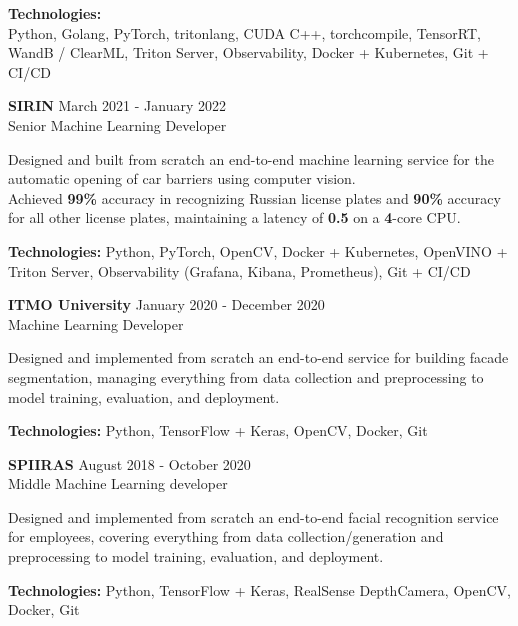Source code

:\textbf{Technologies:} \\
Python, Golang, PyTorch, tritonlang, CUDA C++, torchcompile, TensorRT, WandB / ClearML, Triton Server, Observability, Docker + Kubernetes, Git + CI/CD

\textbf{SIRIN} \hfill March 2021 - January 2022 \\
Senior Machine Learning Developer

Designed and built from scratch an end-to-end machine learning service for the automatic opening of car barriers using computer vision. \\
Achieved \textbf{99\%} accuracy in recognizing Russian license plates and \textbf{90\%} accuracy for all other license plates, maintaining a latency of \textbf{0.5} on a \textbf{4}-core CPU.

\textbf{Technologies:} Python, PyTorch, OpenCV, Docker + Kubernetes, OpenVINO + Triton Server, Observability (Grafana, Kibana, Prometheus), Git + CI/CD

\textbf{ITMO University} \hfill January 2020 - December 2020 \\
Machine Learning Developer

Designed and implemented from scratch an end-to-end service for building facade segmentation, managing everything from data collection and preprocessing to model training, evaluation, and deployment.

\textbf{Technologies:} Python, TensorFlow + Keras, OpenCV, Docker, Git

\textbf{SPIIRAS} \hfill August 2018 - October 2020 \\
Middle Machine Learning developer

Designed and implemented from scratch an end-to-end facial recognition service for employees, covering everything from data collection/generation and preprocessing to model training, evaluation, and deployment.

\textbf{Technologies:} Python, TensorFlow + Keras, RealSense DepthCamera, OpenCV, Docker, Git

\endinput

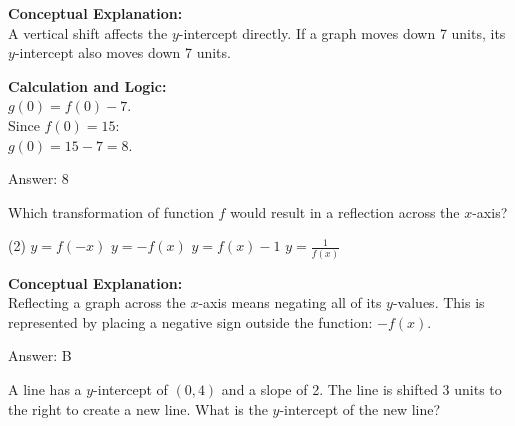 \documentclass[11pt,paper=a4,answers]{exam}
\begin{document}
\begin{questions}
\begin{solution}
\textbf{Conceptual Explanation:} \\
A vertical shift affects the $y$-intercept directly. If a graph moves down 7 units, its $y$-intercept also moves down 7 units.

\vspace{20pt}

\textbf{Calculation and Logic:} \\
$g(0) = f(0) - 7$. \\
Since $f(0) = 15$: \\
$g(0) = 15 - 7 = 8$.

\vspace{25pt}

Answer: \colorbox{yellow!100}{8}
\end{solution}

\vspace{40pt}

\question
\begin{center}
\end{center}
Which transformation of function $f$ would result in a reflection across the $x$-axis?
\begin{tasks}(2)
    \task $y = f(-x)$
    \task $y = -f(x)$
    \task $y = f(x) - 1$
    \task $y = \frac{1}{f(x)}$
\end{tasks}

\begin{solution}
\textbf{Conceptual Explanation:} \\
Reflecting a graph across the $x$-axis means negating all of its $y$-values. This is represented by placing a negative sign outside the function: $-f(x)$.

\vspace{25pt}

Answer: \colorbox{yellow!100}{B}
\end{solution}

\vspace{40pt}

\question
A line has a $y$-intercept of $(0, 4)$ and a slope of 2. The line is shifted 3 units to the right to create a new line. What is the $y$-intercept of the new line?


\end{questions}
\end{document}
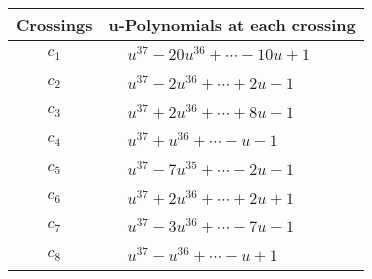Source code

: \documentclass[1p]{elsarticle_modified}
\theoremstyle{definition}
\begin{document}
\begin{tabular}{m{50pt}|m{274pt}}
Crossings & \hspace{64pt}u-Polynomials at each crossing \\
\hline $$\begin{aligned}c_{1}\end{aligned}$$&$\begin{aligned}
&u^{37}-20 u^{36}+\cdots-10 u+1
\end{aligned}$\\
\hline $$\begin{aligned}c_{2}\end{aligned}$$&$\begin{aligned}
&u^{37}-2 u^{36}+\cdots+2 u-1
\end{aligned}$\\
\hline $$\begin{aligned}c_{3}\end{aligned}$$&$\begin{aligned}
&u^{37}+2 u^{36}+\cdots+8 u-1
\end{aligned}$\\
\hline $$\begin{aligned}c_{4}\end{aligned}$$&$\begin{aligned}
&u^{37}+u^{36}+\cdots- u-1
\end{aligned}$\\
\hline $$\begin{aligned}c_{5}\end{aligned}$$&$\begin{aligned}
&u^{37}-7 u^{35}+\cdots-2 u-1
\end{aligned}$\\
\hline $$\begin{aligned}c_{6}\end{aligned}$$&$\begin{aligned}
&u^{37}+2 u^{36}+\cdots+2 u+1
\end{aligned}$\\
\hline $$\begin{aligned}c_{7}\end{aligned}$$&$\begin{aligned}
&u^{37}-3 u^{36}+\cdots-7 u-1
\end{aligned}$\\
\hline $$\begin{aligned}c_{8}\end{aligned}$$&$\begin{aligned}
&u^{37}- u^{36}+\cdots- u+1
\end{aligned}$\\

\end{tabular}
\end{document}
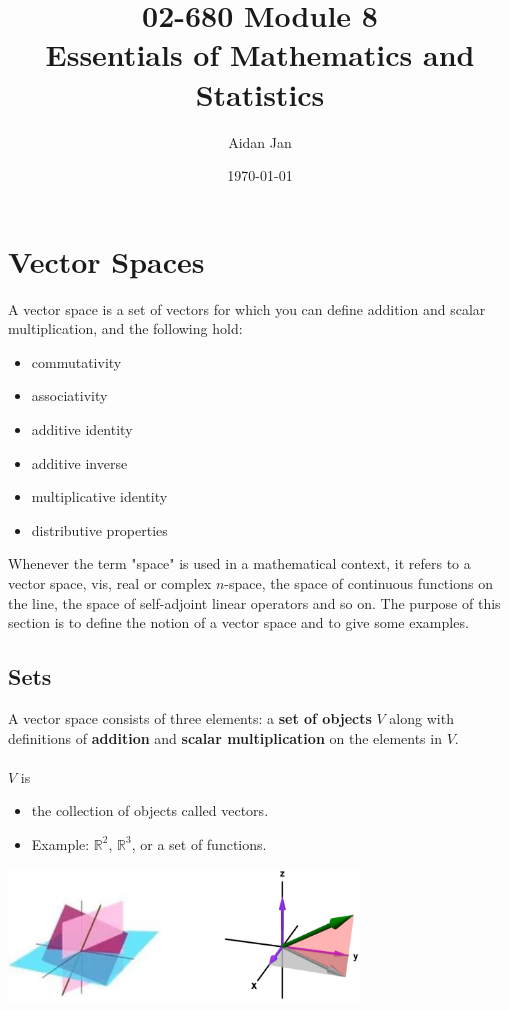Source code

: \documentclass[10pt]{article}
\title{02-680 Module 8 \\ \large{Essentials of Mathematics and Statistics}}
\author{Aidan Jan}
\date{\today}
\begin{document}
\maketitle

\section*{Vector Spaces}
A vector space is a set of vectors for which you can define addition and scalar multiplication, and the following hold:
\begin{itemize}
	\item commutativity
	\item associativity
	\item additive identity
	\item additive inverse
	\item multiplicative identity
	\item distributive properties
\end{itemize}
Whenever the term "space" is used in a mathematical context, it refers to a vector space, vis, real or complex $n$-space, the space of continuous functions on the line, the space of self-adjoint linear operators and so on.  The purpose of this section is to define the notion of a vector space and to give some examples.

\subsection*{Sets}
A vector space consists of three elements: a \textbf{set of objects} $V$ along with definitions of \textbf{addition} and \textbf{scalar multiplication} on the elements in $V$.\\\\
$V$ is
\begin{itemize}
	\item the collection of objects called vectors.
	\item Example: $\mathbb{R}^2$, $\mathbb{R}^3$, or a set of functions.
\end{itemize}
\begin{center} 
	\includegraphics*[width=0.7\textwidth]{M8_1.png} 
\end{center}
\end{document}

◇ ◇ ◇

• [What to produce]:
Give every record back exactly as it reads, with no images.

• [Solution to the problem]:
Source code

:\textbf{Technologies:} \\
Python, Golang, PyTorch, tritonlang, CUDA C++, torchcompile, TensorRT, WandB / ClearML, Triton Server, Observability, Docker + Kubernetes, Git + CI/CD

\textbf{SIRIN} \hfill March 2021 - January 2022 \\
Senior Machine Learning Developer

Designed and built from scratch an end-to-end machine learning service for the automatic opening of car barriers using computer vision. \\
Achieved \textbf{99\%} accuracy in recognizing Russian license plates and \textbf{90\%} accuracy for all other license plates, maintaining a latency of \textbf{0.5} on a \textbf{4}-core CPU.

\textbf{Technologies:} Python, PyTorch, OpenCV, Docker + Kubernetes, OpenVINO + Triton Server, Observability (Grafana, Kibana, Prometheus), Git + CI/CD

\textbf{ITMO University} \hfill January 2020 - December 2020 \\
Machine Learning Developer

Designed and implemented from scratch an end-to-end service for building facade segmentation, managing everything from data collection and preprocessing to model training, evaluation, and deployment.

\textbf{Technologies:} Python, TensorFlow + Keras, OpenCV, Docker, Git

\textbf{SPIIRAS} \hfill August 2018 - October 2020 \\
Middle Machine Learning developer

Designed and implemented from scratch an end-to-end facial recognition service for employees, covering everything from data collection/generation and preprocessing to model training, evaluation, and deployment.

\textbf{Technologies:} Python, TensorFlow + Keras, RealSense DepthCamera, OpenCV, Docker, Git

\endinput

 \documentclass[11pt,paper=a4,answers]{exam}
\begin{document}
\begin{questions}
\begin{solution}
\textbf{Conceptual Explanation:} \\
A vertical shift affects the $y$-intercept directly. If a graph moves down 7 units, its $y$-intercept also moves down 7 units.

\vspace{20pt}

\textbf{Calculation and Logic:} \\
$g(0) = f(0) - 7$. \\
Since $f(0) = 15$: \\
$g(0) = 15 - 7 = 8$.

\vspace{25pt}

Answer: \colorbox{yellow!100}{8}
\end{solution}

\vspace{40pt}

\question
\begin{center}
\end{center}
Which transformation of function $f$ would result in a reflection across the $x$-axis?
\begin{tasks}(2)
    \task $y = f(-x)$
    \task $y = -f(x)$
    \task $y = f(x) - 1$
    \task $y = \frac{1}{f(x)}$
\end{tasks}

\begin{solution}
\textbf{Conceptual Explanation:} \\
Reflecting a graph across the $x$-axis means negating all of its $y$-values. This is represented by placing a negative sign outside the function: $-f(x)$.

\vspace{25pt}

Answer: \colorbox{yellow!100}{B}
\end{solution}

\vspace{40pt}

\question
A line has a $y$-intercept of $(0, 4)$ and a slope of 2. The line is shifted 3 units to the right to create a new line. What is the $y$-intercept of the new line?


\end{questions}
\end{document}
Source code

: \documentclass[1p]{elsarticle_modified}
\theoremstyle{definition}
\begin{document}
\begin{tabular}{m{50pt}|m{274pt}}
Crossings & \hspace{64pt}u-Polynomials at each crossing \\
\hline $$\begin{aligned}c_{1}\end{aligned}$$&$\begin{aligned}
&u^{37}-20 u^{36}+\cdots-10 u+1
\end{aligned}$\\
\hline $$\begin{aligned}c_{2}\end{aligned}$$&$\begin{aligned}
&u^{37}-2 u^{36}+\cdots+2 u-1
\end{aligned}$\\
\hline $$\begin{aligned}c_{3}\end{aligned}$$&$\begin{aligned}
&u^{37}+2 u^{36}+\cdots+8 u-1
\end{aligned}$\\
\hline $$\begin{aligned}c_{4}\end{aligned}$$&$\begin{aligned}
&u^{37}+u^{36}+\cdots- u-1
\end{aligned}$\\
\hline $$\begin{aligned}c_{5}\end{aligned}$$&$\begin{aligned}
&u^{37}-7 u^{35}+\cdots-2 u-1
\end{aligned}$\\
\hline $$\begin{aligned}c_{6}\end{aligned}$$&$\begin{aligned}
&u^{37}+2 u^{36}+\cdots+2 u+1
\end{aligned}$\\
\hline $$\begin{aligned}c_{7}\end{aligned}$$&$\begin{aligned}
&u^{37}-3 u^{36}+\cdots-7 u-1
\end{aligned}$\\
\hline $$\begin{aligned}c_{8}\end{aligned}$$&$\begin{aligned}
&u^{37}- u^{36}+\cdots- u+1
\end{aligned}$\\

\end{tabular}
\end{document}
Source code

: \documentclass[10pt]{article}
\title{02-680 Module 8 \\ \large{Essentials of Mathematics and Statistics}}
\author{Aidan Jan}
\date{\today}
\begin{document}
\maketitle

\section*{Vector Spaces}
A vector space is a set of vectors for which you can define addition and scalar multiplication, and the following hold:
\begin{itemize}
	\item commutativity
	\item associativity
	\item additive identity
	\item additive inverse
	\item multiplicative identity
	\item distributive properties
\end{itemize}
Whenever the term "space" is used in a mathematical context, it refers to a vector space, vis, real or complex $n$-space, the space of continuous functions on the line, the space of self-adjoint linear operators and so on.  The purpose of this section is to define the notion of a vector space and to give some examples.

\subsection*{Sets}
A vector space consists of three elements: a \textbf{set of objects} $V$ along with definitions of \textbf{addition} and \textbf{scalar multiplication} on the elements in $V$.\\\\
$V$ is
\begin{itemize}
	\item the collection of objects called vectors.
	\item Example: $\mathbb{R}^2$, $\mathbb{R}^3$, or a set of functions.
\end{itemize}
\begin{center} 
	\includegraphics*[width=0.7\textwidth]{M8_1.png} 
\end{center}
\end{document}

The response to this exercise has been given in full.